Joe Versus the Volcano went on to gross a total of $39,404,261.

===Critical response===
On the review aggregator website Rotten Tomatoes, the film holds an approval rating of 67% based on 39 reviews, with an average rating of 6.2/10. The website's critical consensus reads: "Joe Versus the Volcano erupts with plenty of screwball energy and thoughtful observations about living to the fullest, but its existential ambition may prove too goofy for some audiences." At Metacritic, the film has a weighted average score of 45 out of 100, based on 18 critics, indicating "mixed or average" reviews. Audiences surveyed by CinemaScore gave the film a grade "C+" on scale of A to F.

Vincent Canby wrote in his review: "Not since Howard the Duck has there been a big-budget comedy with feet as flat as those of Joe Versus the Volcano. Many gifted people contributed to it, but there's no disbelieving the grim evidence on the screen." Upon its release, Times Andrea Sachs called it a "wan bit of whimsy ... [that] makes no more sense than its synopsis, though Meg Ryan beguiles in three different roles." Fifteen years later, Time critic Richard Schickel listed it as one of his "Guilty Pleasures"; while acknowledging "there are people who think this film... may be the worst big budget film of modern times," Schickel disagreed: "...you set aside the routine comic expectations its marketing encouraged, you may find yourself entranced by a movie that is utterly sui generis."

Roger Ebert gave Joe Versus the Volcano a score of 3.5 out of 4 stars, calling it "new and fresh and not shy of taking chances... [the film] achieves a kind of magnificent goofiness. Hanks and Ryan are the right actors to inhabit it, because you can never catch them going for a gag that isn't there: They inhabit the logic of this bizarre world and play by its rules." He later brought the film to Ebertfest 2012 and wondered "why he gave 3.5 stars instead of 4."

==Soundtrack==
The soundtrack, composed by Georges Delerue, was not released in 1990, the year of the movie's release. Because of Delerue's strong following, a sub-label of Varèse Sarabande released a CD in 2002 (limited to 3,000 copies), and again in 2016 (with a few extra songs, limited to 2,000 copies).

Shanley wrote two songs for the film, "Marooned Without You" and "The Cowboy Song", the former used thematically throughout and the latter performed by Hanks on the ukulele.
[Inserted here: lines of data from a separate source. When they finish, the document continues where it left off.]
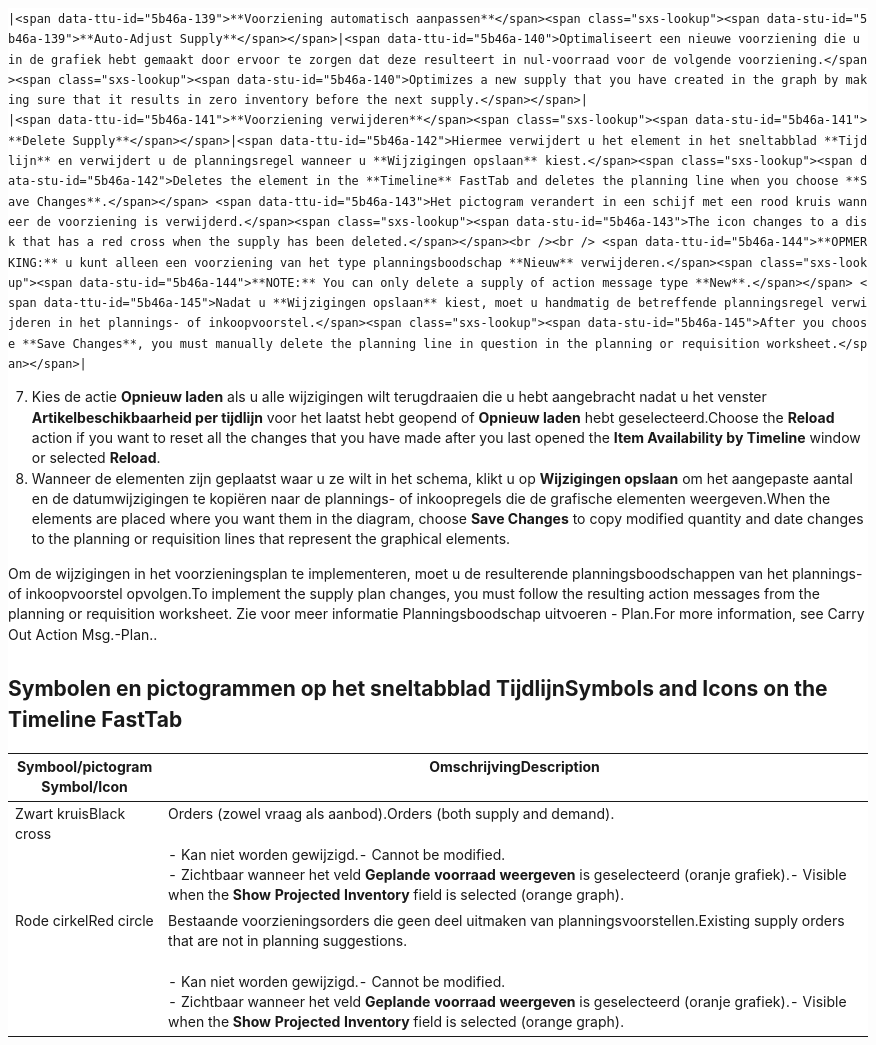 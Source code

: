     |<span data-ttu-id="5b46a-139">**Voorziening automatisch aanpassen**</span><span class="sxs-lookup"><span data-stu-id="5b46a-139">**Auto-Adjust Supply**</span></span>|<span data-ttu-id="5b46a-140">Optimaliseert een nieuwe voorziening die u in de grafiek hebt gemaakt door ervoor te zorgen dat deze resulteert in nul-voorraad voor de volgende voorziening.</span><span class="sxs-lookup"><span data-stu-id="5b46a-140">Optimizes a new supply that you have created in the graph by making sure that it results in zero inventory before the next supply.</span></span>|  
    |<span data-ttu-id="5b46a-141">**Voorziening verwijderen**</span><span class="sxs-lookup"><span data-stu-id="5b46a-141">**Delete Supply**</span></span>|<span data-ttu-id="5b46a-142">Hiermee verwijdert u het element in het sneltabblad **Tijdlijn** en verwijdert u de planningsregel wanneer u **Wijzigingen opslaan** kiest.</span><span class="sxs-lookup"><span data-stu-id="5b46a-142">Deletes the element in the **Timeline** FastTab and deletes the planning line when you choose **Save Changes**.</span></span> <span data-ttu-id="5b46a-143">Het pictogram verandert in een schijf met een rood kruis wanneer de voorziening is verwijderd.</span><span class="sxs-lookup"><span data-stu-id="5b46a-143">The icon changes to a disk that has a red cross when the supply has been deleted.</span></span><br /><br /> <span data-ttu-id="5b46a-144">**OPMERKING:** u kunt alleen een voorziening van het type planningsboodschap **Nieuw** verwijderen.</span><span class="sxs-lookup"><span data-stu-id="5b46a-144">**NOTE:** You can only delete a supply of action message type **New**.</span></span> <span data-ttu-id="5b46a-145">Nadat u **Wijzigingen opslaan** kiest, moet u handmatig de betreffende planningsregel verwijderen in het plannings- of inkoopvoorstel.</span><span class="sxs-lookup"><span data-stu-id="5b46a-145">After you choose **Save Changes**, you must manually delete the planning line in question in the planning or requisition worksheet.</span></span>|  

7.  <span data-ttu-id="5b46a-146">Kies de actie **Opnieuw laden** als u alle wijzigingen wilt terugdraaien die u hebt aangebracht nadat u het venster **Artikelbeschikbaarheid per tijdlijn** voor het laatst hebt geopend of **Opnieuw laden** hebt geselecteerd.</span><span class="sxs-lookup"><span data-stu-id="5b46a-146">Choose the **Reload** action if you want to reset all the changes that you have made after you last opened the **Item Availability by Timeline** window or selected **Reload**.</span></span>  
8. <span data-ttu-id="5b46a-147">Wanneer de elementen zijn geplaatst waar u ze wilt in het schema, klikt u op **Wijzigingen opslaan** om het aangepaste aantal en de datumwijzigingen te kopiëren naar de plannings- of inkoopregels die de grafische elementen weergeven.</span><span class="sxs-lookup"><span data-stu-id="5b46a-147">When the elements are placed where you want them in the diagram, choose **Save Changes** to copy modified quantity and date changes to the planning or requisition lines that represent the graphical elements.</span></span>  

<span data-ttu-id="5b46a-148">Om de wijzigingen in het voorzieningsplan te implementeren, moet u de resulterende planningsboodschappen van het plannings- of inkoopvoorstel opvolgen.</span><span class="sxs-lookup"><span data-stu-id="5b46a-148">To implement the supply plan changes, you must follow the resulting action messages from the planning or requisition worksheet.</span></span> <span data-ttu-id="5b46a-149">Zie voor meer informatie Planningsboodschap uitvoeren - Plan.</span><span class="sxs-lookup"><span data-stu-id="5b46a-149">For more information, see Carry Out Action Msg.-Plan..</span></span>

## <a name="symbols-and-icons-on-the-timeline-fasttab"></a><span data-ttu-id="5b46a-150">Symbolen en pictogrammen op het sneltabblad Tijdlijn</span><span class="sxs-lookup"><span data-stu-id="5b46a-150">Symbols and Icons on the Timeline FastTab</span></span>
 |<span data-ttu-id="5b46a-151">Symbool/pictogram</span><span class="sxs-lookup"><span data-stu-id="5b46a-151">Symbol/Icon</span></span>|<span data-ttu-id="5b46a-152">Omschrijving</span><span class="sxs-lookup"><span data-stu-id="5b46a-152">Description</span></span>|  
 |------------------|---------------------------------------|  
 |<span data-ttu-id="5b46a-153">Zwart kruis</span><span class="sxs-lookup"><span data-stu-id="5b46a-153">Black cross</span></span>|<span data-ttu-id="5b46a-154">Orders (zowel vraag als aanbod).</span><span class="sxs-lookup"><span data-stu-id="5b46a-154">Orders (both supply and demand).</span></span><br /><br /> <span data-ttu-id="5b46a-155">-   Kan niet worden gewijzigd.</span><span class="sxs-lookup"><span data-stu-id="5b46a-155">-   Cannot be modified.</span></span><br /><span data-ttu-id="5b46a-156">-   Zichtbaar wanneer het veld **Geplande voorraad weergeven** is geselecteerd (oranje grafiek).</span><span class="sxs-lookup"><span data-stu-id="5b46a-156">-   Visible when the **Show Projected Inventory** field is selected (orange graph).</span></span>|  
 |<span data-ttu-id="5b46a-157">Rode cirkel</span><span class="sxs-lookup"><span data-stu-id="5b46a-157">Red circle</span></span>|<span data-ttu-id="5b46a-158">Bestaande voorzieningsorders die geen deel uitmaken van planningsvoorstellen.</span><span class="sxs-lookup"><span data-stu-id="5b46a-158">Existing supply orders that are not in planning suggestions.</span></span><br /><br /> <span data-ttu-id="5b46a-159">-   Kan niet worden gewijzigd.</span><span class="sxs-lookup"><span data-stu-id="5b46a-159">-   Cannot be modified.</span></span><br /><span data-ttu-id="5b46a-160">-   Zichtbaar wanneer het veld **Geplande voorraad weergeven** is geselecteerd (oranje grafiek).</span><span class="sxs-lookup"><span data-stu-id="5b46a-160">-   Visible when the **Show Projected Inventory** field is selected (orange graph).</span></span>|   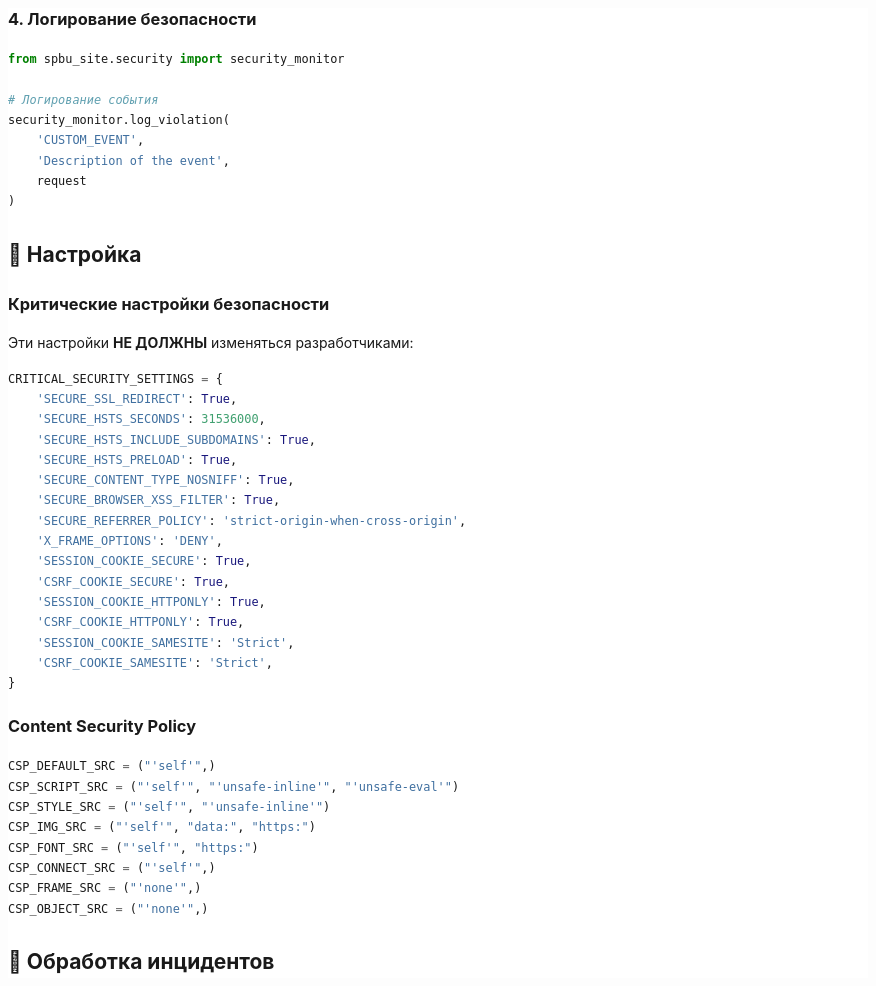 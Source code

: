 ### 4. Логирование безопасности

```python
from spbu_site.security import security_monitor

# Логирование события
security_monitor.log_violation(
    'CUSTOM_EVENT',
    'Description of the event',
    request
)
```

## 🔧 Настройка

### Критические настройки безопасности

Эти настройки **НЕ ДОЛЖНЫ** изменяться разработчиками:

```python
CRITICAL_SECURITY_SETTINGS = {
    'SECURE_SSL_REDIRECT': True,
    'SECURE_HSTS_SECONDS': 31536000,
    'SECURE_HSTS_INCLUDE_SUBDOMAINS': True,
    'SECURE_HSTS_PRELOAD': True,
    'SECURE_CONTENT_TYPE_NOSNIFF': True,
    'SECURE_BROWSER_XSS_FILTER': True,
    'SECURE_REFERRER_POLICY': 'strict-origin-when-cross-origin',
    'X_FRAME_OPTIONS': 'DENY',
    'SESSION_COOKIE_SECURE': True,
    'CSRF_COOKIE_SECURE': True,
    'SESSION_COOKIE_HTTPONLY': True,
    'CSRF_COOKIE_HTTPONLY': True,
    'SESSION_COOKIE_SAMESITE': 'Strict',
    'CSRF_COOKIE_SAMESITE': 'Strict',
}
```

### Content Security Policy

```python
CSP_DEFAULT_SRC = ("'self'",)
CSP_SCRIPT_SRC = ("'self'", "'unsafe-inline'", "'unsafe-eval'")
CSP_STYLE_SRC = ("'self'", "'unsafe-inline'")
CSP_IMG_SRC = ("'self'", "data:", "https:")
CSP_FONT_SRC = ("'self'", "https:")
CSP_CONNECT_SRC = ("'self'",)
CSP_FRAME_SRC = ("'none'",)
CSP_OBJECT_SRC = ("'none'",)
```

## 🚨 Обработка инцидентов
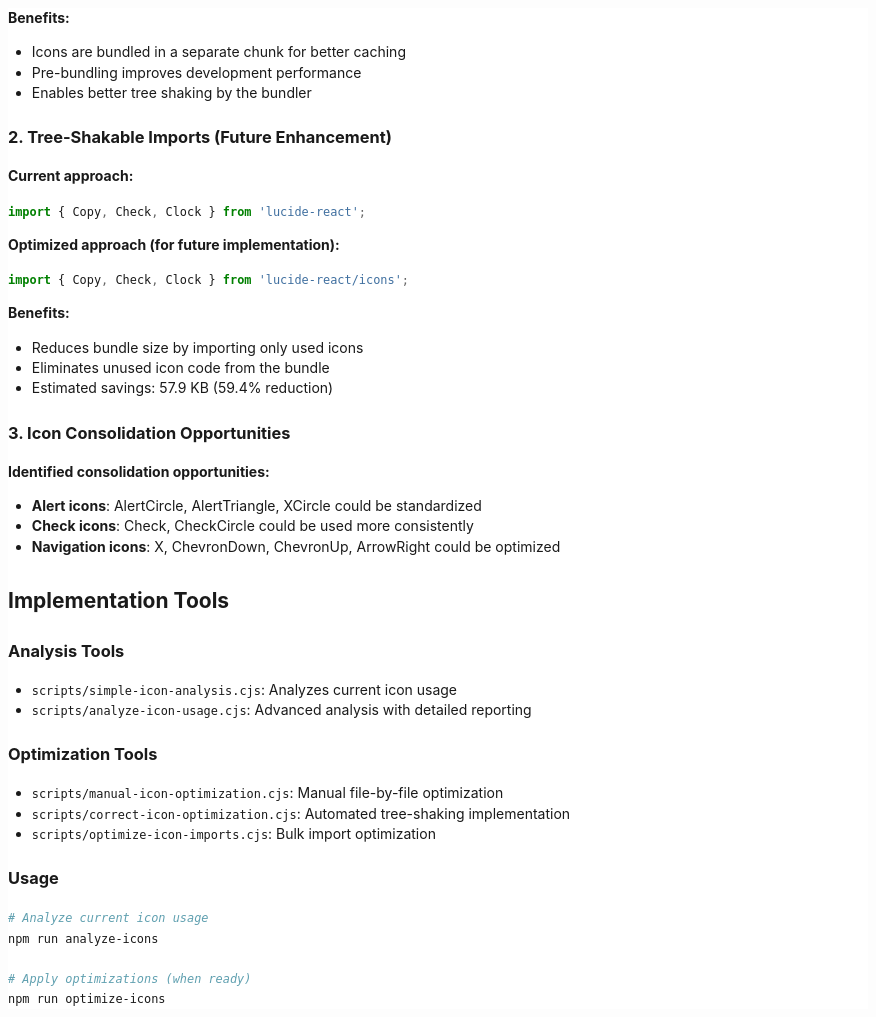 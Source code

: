 **Benefits:**

- Icons are bundled in a separate chunk for better caching
- Pre-bundling improves development performance
- Enables better tree shaking by the bundler

### 2. Tree-Shakable Imports (Future Enhancement)

**Current approach:**

```typescript
import { Copy, Check, Clock } from 'lucide-react';
```

**Optimized approach (for future implementation):**

```typescript
import { Copy, Check, Clock } from 'lucide-react/icons';
```

**Benefits:**

- Reduces bundle size by importing only used icons
- Eliminates unused icon code from the bundle
- Estimated savings: 57.9 KB (59.4% reduction)

### 3. Icon Consolidation Opportunities

**Identified consolidation opportunities:**

- **Alert icons**: AlertCircle, AlertTriangle, XCircle could be standardized
- **Check icons**: Check, CheckCircle could be used more consistently
- **Navigation icons**: X, ChevronDown, ChevronUp, ArrowRight could be optimized

## Implementation Tools

### Analysis Tools

- `scripts/simple-icon-analysis.cjs`: Analyzes current icon usage
- `scripts/analyze-icon-usage.cjs`: Advanced analysis with detailed reporting

### Optimization Tools

- `scripts/manual-icon-optimization.cjs`: Manual file-by-file optimization
- `scripts/correct-icon-optimization.cjs`: Automated tree-shaking implementation
- `scripts/optimize-icon-imports.cjs`: Bulk import optimization

### Usage

```bash
# Analyze current icon usage
npm run analyze-icons

# Apply optimizations (when ready)
npm run optimize-icons
```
Eric Burdon's version of Merle Travis's "Sixteen Tons" was used at the beginning of the film. After Joe leaves the doctor's office, an edited version of Ray Charles's version of "Ol' Man River" plays. "Mas que Nada" by Sergio Mendes & Brazil '66 accompanies Joe while he is driven around New York City. A Spanish version of "On The Street Where You Live" is sung while Joe is on his date with DeDe. Elvis Presley's version of "Blue Moon" plays as Joe spends his final night before departing on his journey. On the boat trip, the Young Rascals' version of "Good Lovin'", the Del-Vikings "Come Go with Me", and The Ink Spots' version of "I Cover the Waterfront" are heard. Waponi tribal music includes the melodies "When Johnny Comes Marching Home" and "Hava Nagila".

==Home media==
Joe Versus the Volcano was first released on home video on August 15, 1990. In April 2002, it was released on DVD by Warner Home Video.

The manufacture-on-demand Blu-ray was released through Warner Archive Collection on June 20, 2017, and it received positive reviews for the quality.
It was released on Blu-ray in the UK for the 1st time by Warner Archive on the 10th June 2024.

==Stage musical==
In 2012, San Diego's Lambs Players Theatre presented the world premiere of a musical based on the film. Directed by Robert Smyth, it featured a book, music and lyrics by Scott Hafso and Darcy Phillips, with musical direction by Jon Lorenz and additional musical arrangements by Taylor Peckham.